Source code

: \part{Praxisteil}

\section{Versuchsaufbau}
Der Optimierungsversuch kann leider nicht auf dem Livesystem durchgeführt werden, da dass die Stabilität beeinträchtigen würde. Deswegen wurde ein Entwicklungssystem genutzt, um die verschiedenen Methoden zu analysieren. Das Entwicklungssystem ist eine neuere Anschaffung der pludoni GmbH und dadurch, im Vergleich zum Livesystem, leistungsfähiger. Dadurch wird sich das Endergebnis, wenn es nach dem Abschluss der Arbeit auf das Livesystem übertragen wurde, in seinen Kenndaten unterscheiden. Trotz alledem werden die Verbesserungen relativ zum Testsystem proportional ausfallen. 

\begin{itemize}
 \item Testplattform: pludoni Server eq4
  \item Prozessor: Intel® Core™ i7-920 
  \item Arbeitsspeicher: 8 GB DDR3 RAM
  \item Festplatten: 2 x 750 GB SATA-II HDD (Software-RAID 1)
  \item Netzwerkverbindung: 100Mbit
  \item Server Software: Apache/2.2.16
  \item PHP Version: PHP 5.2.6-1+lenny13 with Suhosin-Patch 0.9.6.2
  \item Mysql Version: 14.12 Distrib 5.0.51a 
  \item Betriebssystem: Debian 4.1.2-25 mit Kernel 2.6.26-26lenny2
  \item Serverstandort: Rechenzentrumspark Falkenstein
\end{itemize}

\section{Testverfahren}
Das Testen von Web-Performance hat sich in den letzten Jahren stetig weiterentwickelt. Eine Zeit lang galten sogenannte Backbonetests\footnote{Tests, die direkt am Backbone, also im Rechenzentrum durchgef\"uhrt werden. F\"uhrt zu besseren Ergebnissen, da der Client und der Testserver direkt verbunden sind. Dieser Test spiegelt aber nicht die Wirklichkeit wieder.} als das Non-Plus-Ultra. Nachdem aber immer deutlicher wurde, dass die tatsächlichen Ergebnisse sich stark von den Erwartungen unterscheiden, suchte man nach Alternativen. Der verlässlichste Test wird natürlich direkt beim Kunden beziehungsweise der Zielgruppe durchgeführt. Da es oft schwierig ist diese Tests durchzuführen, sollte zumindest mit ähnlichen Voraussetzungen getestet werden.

○ ○ ○

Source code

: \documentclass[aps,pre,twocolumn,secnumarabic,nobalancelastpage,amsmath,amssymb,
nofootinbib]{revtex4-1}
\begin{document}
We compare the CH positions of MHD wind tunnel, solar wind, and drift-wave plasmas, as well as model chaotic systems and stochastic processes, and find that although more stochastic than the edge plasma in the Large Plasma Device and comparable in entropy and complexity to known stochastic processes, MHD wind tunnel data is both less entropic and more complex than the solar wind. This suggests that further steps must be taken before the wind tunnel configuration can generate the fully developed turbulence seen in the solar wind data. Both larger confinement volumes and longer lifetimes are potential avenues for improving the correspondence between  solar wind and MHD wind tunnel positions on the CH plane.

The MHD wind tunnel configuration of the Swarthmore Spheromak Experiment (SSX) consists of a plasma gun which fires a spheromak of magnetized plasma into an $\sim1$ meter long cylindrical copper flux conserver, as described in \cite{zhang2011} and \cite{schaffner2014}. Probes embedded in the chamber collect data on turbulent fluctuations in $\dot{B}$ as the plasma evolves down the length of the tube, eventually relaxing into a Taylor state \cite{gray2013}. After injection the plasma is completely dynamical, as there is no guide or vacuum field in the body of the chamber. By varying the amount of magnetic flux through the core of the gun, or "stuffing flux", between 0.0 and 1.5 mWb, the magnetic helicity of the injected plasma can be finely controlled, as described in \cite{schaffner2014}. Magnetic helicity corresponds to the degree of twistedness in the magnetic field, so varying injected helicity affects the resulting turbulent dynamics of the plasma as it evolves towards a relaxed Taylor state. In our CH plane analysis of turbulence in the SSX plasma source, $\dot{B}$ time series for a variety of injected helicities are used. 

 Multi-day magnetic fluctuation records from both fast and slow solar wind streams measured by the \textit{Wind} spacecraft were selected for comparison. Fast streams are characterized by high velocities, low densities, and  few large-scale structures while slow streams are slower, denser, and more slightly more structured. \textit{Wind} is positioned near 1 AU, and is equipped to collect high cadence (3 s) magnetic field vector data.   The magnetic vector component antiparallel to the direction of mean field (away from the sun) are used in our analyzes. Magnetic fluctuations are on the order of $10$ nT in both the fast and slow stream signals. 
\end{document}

○ ○ ○

• _What needs to be done_:
Print, from the entries above, the line with "pludoni Server eq4", the line with "Das Testen von" and all lines between them, exactly and with nothing else.

• _Task answer_:
 \item Testplattform: pludoni Server eq4
  \item Prozessor: Intel® Core™ i7-920 
  \item Arbeitsspeicher: 8 GB DDR3 RAM
  \item Festplatten: 2 x 750 GB SATA-II HDD (Software-RAID 1)
  \item Netzwerkverbindung: 100Mbit
  \item Server Software: Apache/2.2.16
  \item PHP Version: PHP 5.2.6-1+lenny13 with Suhosin-Patch 0.9.6.2
  \item Mysql Version: 14.12 Distrib 5.0.51a 
  \item Betriebssystem: Debian 4.1.2-25 mit Kernel 2.6.26-26lenny2
  \item Serverstandort: Rechenzentrumspark Falkenstein
\end{itemize}

\section{Testverfahren}
Das Testen von Web-Performance hat sich in den letzten Jahren stetig weiterentwickelt. Eine Zeit lang galten sogenannte Backbonetests\footnote{Tests, die direkt am Backbone, also im Rechenzentrum durchgef\"uhrt werden. F\"uhrt zu besseren Ergebnissen, da der Client und der Testserver direkt verbunden sind. Dieser Test spiegelt aber nicht die Wirklichkeit wieder.} als das Non-Plus-Ultra. Nachdem aber immer deutlicher wurde, dass die tatsächlichen Ergebnisse sich stark von den Erwartungen unterscheiden, suchte man nach Alternativen. Der verlässlichste Test wird natürlich direkt beim Kunden beziehungsweise der Zielgruppe durchgeführt. Da es oft schwierig ist diese Tests durchzuführen, sollte zumindest mit ähnlichen Voraussetzungen getestet werden.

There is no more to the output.